Galvanised by scorn for fake news, Matt Preston puts the alleged world’s top-ranked foods to rights and takes us around the globe one dish at a time.
@mattscravat 1. STEAK AND CHIPS 2. PEKING DUCK @Mattscravat
I’M SORRY but I’m about to have a whinge. And at the risk of sounding scarily like Trump, I’m going to whinge about CNN. The network might be jolly good at running a 24-hour news channel, but it’s rubbish at compiling a list of the world’s 50 best dishes.
How can you respect a list that has buttered popcorn and potato chips among the greatest foods in the world yet omits the far superior caramel popcorn and any number of other junk-food delicacies from across the globe including our Twisties? It also includes ketchup, English fish and chips, and toast with Marmite, but no barbecue sauce, the far superior Aussie fish and chips or toast with Vegemite.
I’m incensed by this list every time it pops up in my online searches so, rather than whinge, I’ve compiled my own list – The World’s 50 Best Dishes According to Me.
France has been challenged by other countries as the home of the world’s best cuisine, but it’s hard to go past one dish it gave the world, expertly cooked steak frites, especially if it comes with a classically made tarragon-scented Béarnaise, or even a more vintage mushroom, green peppercorn or brandy and cream sauce. Heck, even just mustard and horseradish rocks my boat. Add a vinaigrette-dressed butter lettuce salad and you have the ideal meal. Use properly aged, grass-fed Aussie beef and it’s something very special indeed.

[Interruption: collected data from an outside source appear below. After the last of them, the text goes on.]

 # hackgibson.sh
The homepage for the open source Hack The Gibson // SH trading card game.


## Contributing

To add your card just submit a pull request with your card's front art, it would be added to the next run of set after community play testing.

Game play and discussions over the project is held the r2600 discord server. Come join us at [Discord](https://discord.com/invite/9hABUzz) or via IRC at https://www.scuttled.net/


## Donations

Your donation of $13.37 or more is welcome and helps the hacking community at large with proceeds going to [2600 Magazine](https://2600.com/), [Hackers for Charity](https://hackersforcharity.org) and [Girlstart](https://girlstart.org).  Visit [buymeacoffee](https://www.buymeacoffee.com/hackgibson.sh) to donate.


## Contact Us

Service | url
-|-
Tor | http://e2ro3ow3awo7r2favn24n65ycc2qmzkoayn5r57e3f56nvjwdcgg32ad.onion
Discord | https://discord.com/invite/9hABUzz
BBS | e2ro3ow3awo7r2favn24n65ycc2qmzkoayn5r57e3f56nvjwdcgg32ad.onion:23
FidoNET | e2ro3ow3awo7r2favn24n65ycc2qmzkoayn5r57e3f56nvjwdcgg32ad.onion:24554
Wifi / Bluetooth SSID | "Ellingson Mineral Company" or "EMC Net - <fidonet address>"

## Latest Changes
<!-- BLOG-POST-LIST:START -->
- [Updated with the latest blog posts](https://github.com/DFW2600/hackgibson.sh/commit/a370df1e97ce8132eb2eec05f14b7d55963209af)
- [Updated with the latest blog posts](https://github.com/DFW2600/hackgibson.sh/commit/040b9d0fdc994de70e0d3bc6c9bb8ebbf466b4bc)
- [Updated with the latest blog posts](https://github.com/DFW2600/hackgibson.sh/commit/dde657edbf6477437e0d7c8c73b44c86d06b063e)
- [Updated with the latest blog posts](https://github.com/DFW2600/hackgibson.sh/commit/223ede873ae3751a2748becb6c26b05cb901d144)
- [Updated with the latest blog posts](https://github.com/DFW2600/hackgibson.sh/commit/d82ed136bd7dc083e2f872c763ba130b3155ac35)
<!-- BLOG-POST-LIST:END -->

Pork crackling and crisped-up fish or chicken skin – there’s joy in these brittle sheets with the added pleasure of a thin layer of tender fat on the underside and a little salt. And so it is with Peking duck. Take thin slivers of duck that are mainly bronzed skin with just a little meat, wrap them in gossamer-like pancakes with straws of spring onion, a baton of cucumber and the barest lick of plum or hoisin sauce for three bites of perfection. Enjoy the duck flesh stir-fried with noodles and turn the carcass into a soup to complete the Peking duck trilogy.
While other dishes require exactitude in their cooking, the best sushi relies on sourcing top seafood and then treating it with the ultimate respect – allowing it, rather than rice or a sauce, to shine. The sum should be a quiet riot of texture and subtle flavours.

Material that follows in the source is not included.